Since Rally Cyprus, Atkinson and Macneall have spent three days in Sicily doing development work on the Impreza.
Subaru World Rally Sporting Director, Luis Moya, is hopeful that the hard work put in by the team since the mid-season break will start to show.
“In Turkey the main objective for Petter, Chris and the team is to put both cars in the top six,” Moya said. “That said, of course we’ll do our best to get a better result if the opportunity is there.”
“Since the last rally our engineering team has continued its work on the car’s performance and we have held a five-day development test in Sicily. We’re making steady progress and are doing everything possible to get the team fully competitive again as soon as possible.”
Rally Turkey will again be based in the town of Kemer, 40km south of the holiday resort of Antalya.
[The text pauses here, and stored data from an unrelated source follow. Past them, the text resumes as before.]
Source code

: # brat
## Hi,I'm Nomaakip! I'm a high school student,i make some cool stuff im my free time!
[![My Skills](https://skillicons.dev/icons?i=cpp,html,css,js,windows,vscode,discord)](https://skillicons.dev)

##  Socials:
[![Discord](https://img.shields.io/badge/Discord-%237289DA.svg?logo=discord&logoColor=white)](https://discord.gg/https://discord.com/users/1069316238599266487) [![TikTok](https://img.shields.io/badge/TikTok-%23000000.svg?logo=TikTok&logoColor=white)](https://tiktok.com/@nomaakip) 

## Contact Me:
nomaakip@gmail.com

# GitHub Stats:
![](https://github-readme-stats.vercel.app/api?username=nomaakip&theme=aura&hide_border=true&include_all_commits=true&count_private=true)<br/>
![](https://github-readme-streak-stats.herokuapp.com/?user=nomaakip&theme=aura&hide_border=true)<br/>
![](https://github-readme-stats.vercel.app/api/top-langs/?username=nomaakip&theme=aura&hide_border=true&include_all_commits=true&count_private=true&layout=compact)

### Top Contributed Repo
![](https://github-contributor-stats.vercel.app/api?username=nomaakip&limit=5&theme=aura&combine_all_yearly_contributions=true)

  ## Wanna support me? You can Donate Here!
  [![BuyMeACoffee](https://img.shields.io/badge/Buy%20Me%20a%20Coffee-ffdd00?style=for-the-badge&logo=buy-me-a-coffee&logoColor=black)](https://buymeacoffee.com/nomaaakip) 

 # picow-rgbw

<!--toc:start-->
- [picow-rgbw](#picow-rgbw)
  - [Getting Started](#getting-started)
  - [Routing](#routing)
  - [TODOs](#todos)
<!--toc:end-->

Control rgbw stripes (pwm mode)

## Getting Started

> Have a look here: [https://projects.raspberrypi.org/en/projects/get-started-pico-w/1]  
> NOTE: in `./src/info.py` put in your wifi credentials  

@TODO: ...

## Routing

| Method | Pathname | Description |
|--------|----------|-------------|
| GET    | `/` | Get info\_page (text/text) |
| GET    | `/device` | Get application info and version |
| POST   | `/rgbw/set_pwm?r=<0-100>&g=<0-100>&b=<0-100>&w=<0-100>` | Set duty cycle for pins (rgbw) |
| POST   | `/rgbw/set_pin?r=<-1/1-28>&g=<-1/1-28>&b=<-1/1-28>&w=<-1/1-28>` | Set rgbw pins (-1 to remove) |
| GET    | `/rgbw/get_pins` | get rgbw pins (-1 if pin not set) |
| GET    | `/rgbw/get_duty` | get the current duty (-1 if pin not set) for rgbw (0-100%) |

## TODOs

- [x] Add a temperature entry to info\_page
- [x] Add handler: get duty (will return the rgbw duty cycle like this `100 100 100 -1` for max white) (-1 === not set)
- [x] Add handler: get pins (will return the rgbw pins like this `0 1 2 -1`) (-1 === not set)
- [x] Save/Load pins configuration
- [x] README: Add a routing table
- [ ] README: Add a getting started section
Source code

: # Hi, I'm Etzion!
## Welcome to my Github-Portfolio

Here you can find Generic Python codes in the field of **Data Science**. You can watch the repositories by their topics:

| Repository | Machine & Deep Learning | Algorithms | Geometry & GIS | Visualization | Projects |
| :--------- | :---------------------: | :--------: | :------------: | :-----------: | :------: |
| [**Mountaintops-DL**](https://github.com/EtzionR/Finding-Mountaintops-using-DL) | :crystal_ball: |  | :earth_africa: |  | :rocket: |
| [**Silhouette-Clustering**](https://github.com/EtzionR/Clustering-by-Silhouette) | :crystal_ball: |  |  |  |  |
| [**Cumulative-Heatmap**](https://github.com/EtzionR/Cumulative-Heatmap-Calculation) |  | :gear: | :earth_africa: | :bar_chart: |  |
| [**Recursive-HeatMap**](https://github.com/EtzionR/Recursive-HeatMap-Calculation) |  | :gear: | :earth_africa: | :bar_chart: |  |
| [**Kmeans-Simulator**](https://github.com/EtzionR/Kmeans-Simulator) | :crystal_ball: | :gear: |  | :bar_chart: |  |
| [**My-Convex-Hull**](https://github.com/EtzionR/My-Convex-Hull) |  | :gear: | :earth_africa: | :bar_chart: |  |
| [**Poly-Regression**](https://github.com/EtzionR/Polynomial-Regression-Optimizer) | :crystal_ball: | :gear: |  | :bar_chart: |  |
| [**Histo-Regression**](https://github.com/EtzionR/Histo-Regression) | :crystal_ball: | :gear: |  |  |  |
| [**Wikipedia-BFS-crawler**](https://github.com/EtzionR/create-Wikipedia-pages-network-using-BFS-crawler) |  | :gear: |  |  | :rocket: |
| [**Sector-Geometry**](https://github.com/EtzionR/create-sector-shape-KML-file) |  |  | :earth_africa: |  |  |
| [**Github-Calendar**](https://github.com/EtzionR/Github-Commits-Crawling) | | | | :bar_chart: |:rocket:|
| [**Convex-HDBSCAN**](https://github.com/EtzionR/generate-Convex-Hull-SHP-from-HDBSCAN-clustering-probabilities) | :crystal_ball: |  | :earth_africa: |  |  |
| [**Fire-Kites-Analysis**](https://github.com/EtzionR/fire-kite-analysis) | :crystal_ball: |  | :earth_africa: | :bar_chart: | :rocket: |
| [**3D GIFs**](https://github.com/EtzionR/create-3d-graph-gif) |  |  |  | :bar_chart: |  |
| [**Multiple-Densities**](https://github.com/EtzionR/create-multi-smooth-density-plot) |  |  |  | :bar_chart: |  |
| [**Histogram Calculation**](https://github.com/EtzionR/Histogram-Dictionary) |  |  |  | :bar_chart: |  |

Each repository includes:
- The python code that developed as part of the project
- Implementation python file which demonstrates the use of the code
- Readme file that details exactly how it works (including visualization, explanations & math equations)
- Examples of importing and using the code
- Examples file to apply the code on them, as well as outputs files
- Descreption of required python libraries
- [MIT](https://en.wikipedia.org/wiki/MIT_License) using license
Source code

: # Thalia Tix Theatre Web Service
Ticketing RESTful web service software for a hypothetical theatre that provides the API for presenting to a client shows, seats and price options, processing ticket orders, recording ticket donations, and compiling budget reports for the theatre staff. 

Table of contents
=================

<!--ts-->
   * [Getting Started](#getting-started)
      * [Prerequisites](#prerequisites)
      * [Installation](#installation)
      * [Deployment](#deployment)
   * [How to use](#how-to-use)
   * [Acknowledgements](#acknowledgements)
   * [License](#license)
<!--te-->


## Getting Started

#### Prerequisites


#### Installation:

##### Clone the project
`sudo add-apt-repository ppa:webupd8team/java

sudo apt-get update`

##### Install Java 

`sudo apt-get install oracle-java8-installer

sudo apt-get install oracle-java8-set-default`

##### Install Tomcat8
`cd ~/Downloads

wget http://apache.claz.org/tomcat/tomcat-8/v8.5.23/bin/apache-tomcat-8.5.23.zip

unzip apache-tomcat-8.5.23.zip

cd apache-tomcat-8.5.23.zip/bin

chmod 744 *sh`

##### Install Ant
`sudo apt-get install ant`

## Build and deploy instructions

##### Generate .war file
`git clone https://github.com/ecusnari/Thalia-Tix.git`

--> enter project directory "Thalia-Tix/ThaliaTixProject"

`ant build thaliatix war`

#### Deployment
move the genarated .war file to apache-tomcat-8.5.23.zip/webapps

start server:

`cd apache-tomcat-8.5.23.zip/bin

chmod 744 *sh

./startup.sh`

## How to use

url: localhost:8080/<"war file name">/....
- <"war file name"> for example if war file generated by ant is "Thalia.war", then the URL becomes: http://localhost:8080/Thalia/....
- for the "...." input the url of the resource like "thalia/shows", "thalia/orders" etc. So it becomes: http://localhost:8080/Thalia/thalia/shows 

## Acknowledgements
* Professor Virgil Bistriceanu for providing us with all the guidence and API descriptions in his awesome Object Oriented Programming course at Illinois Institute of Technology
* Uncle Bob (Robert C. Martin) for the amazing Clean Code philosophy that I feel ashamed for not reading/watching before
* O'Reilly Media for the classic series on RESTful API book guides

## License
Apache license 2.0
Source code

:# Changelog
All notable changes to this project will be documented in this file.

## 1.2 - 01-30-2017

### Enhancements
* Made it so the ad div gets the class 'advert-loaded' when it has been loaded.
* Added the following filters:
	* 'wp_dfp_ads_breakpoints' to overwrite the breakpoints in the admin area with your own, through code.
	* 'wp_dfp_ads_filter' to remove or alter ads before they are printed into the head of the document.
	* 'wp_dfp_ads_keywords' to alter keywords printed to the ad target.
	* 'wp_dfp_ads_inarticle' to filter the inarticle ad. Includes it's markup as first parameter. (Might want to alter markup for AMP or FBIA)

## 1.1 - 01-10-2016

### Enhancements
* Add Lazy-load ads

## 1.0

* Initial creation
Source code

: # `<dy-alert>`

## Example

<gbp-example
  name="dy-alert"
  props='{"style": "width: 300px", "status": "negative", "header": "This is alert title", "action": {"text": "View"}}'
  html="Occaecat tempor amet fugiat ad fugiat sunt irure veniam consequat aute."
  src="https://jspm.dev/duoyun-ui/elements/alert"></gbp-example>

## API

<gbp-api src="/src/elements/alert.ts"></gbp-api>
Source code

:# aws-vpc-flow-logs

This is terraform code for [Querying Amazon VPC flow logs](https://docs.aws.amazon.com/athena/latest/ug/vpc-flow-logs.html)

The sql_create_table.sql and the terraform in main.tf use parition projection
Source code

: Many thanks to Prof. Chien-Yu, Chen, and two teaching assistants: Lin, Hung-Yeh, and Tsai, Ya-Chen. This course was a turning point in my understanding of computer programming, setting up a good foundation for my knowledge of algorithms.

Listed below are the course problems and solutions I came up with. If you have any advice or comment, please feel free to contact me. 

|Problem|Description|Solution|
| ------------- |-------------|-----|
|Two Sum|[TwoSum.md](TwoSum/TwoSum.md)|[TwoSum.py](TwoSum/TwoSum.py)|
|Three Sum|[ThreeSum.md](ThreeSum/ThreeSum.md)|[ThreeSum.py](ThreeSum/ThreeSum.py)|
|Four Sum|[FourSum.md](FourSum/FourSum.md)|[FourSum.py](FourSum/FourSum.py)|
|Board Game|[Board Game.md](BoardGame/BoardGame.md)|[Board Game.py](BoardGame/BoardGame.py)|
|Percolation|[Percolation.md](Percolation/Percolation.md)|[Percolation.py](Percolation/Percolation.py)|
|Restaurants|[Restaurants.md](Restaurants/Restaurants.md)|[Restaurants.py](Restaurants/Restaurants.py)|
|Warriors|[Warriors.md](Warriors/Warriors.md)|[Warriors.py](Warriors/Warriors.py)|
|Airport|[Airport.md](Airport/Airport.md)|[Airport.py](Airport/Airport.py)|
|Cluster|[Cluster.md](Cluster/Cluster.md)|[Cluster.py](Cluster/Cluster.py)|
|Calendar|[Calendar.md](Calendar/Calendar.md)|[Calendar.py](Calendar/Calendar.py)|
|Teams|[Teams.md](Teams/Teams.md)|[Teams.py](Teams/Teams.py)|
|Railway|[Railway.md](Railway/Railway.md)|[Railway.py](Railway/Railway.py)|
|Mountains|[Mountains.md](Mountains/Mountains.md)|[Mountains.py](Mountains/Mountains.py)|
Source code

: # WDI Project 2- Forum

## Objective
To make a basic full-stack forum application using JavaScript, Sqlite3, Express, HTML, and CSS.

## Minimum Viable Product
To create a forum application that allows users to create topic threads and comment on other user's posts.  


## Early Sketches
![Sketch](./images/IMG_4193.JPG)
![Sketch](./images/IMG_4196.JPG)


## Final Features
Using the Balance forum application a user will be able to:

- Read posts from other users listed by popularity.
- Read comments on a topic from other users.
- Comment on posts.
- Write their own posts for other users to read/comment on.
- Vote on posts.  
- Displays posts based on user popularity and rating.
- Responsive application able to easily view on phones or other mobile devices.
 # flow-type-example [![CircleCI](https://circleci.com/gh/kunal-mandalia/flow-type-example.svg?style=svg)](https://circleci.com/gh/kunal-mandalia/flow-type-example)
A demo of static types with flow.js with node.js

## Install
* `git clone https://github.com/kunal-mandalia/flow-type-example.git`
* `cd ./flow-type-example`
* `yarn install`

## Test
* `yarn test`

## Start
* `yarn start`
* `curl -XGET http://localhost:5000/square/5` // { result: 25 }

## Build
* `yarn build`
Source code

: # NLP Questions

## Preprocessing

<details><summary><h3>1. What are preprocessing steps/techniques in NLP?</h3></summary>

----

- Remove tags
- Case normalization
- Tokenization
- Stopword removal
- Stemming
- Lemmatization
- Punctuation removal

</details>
The event will begin with a colourful ceremonial start in Antalya’s Cumhuriyet Square on Thursday evening, with the rallying proper taking place over the following three days.
The event’s harsh terrain should have a familiar feel. Run high in the Anatolian mountains, over a variety of broken gravel roads, the stages are broadly similar to those used a fortnight ago on the preceding event in Cyprus.
However, there are some important differences. Firstly, the speeds in Turkey are nowhere near as slow as in Cyprus. Secondly, the stages are more varied, with several water-splashes and a range of interesting corners making them a favourite with spectators.
Turkey has also had its date on the calendar altered for 2006, meaning that conditions should be significantly different to last year’s. Its new slot, four months later and right at the end of the summer, makes rain a distinct possibility, as well as fog over some of the mountain tracks.
The rally comprises 19 special stages and a total competitive distance of 351.01 kilometres. Friday’s first Leg is the longest of the rally, with 152 stage kilometres, including a night-time Superspecial in the grounds of Akdeniz University.
Leg two brings seven more mountain stages and another visit to the Superspecial, while Sunday’s three stages make it the shortest Leg of the rally. The winning car is expected to cross the finish ramp in Kemer at 1306hrs (2006hrs AEST) on Sunday.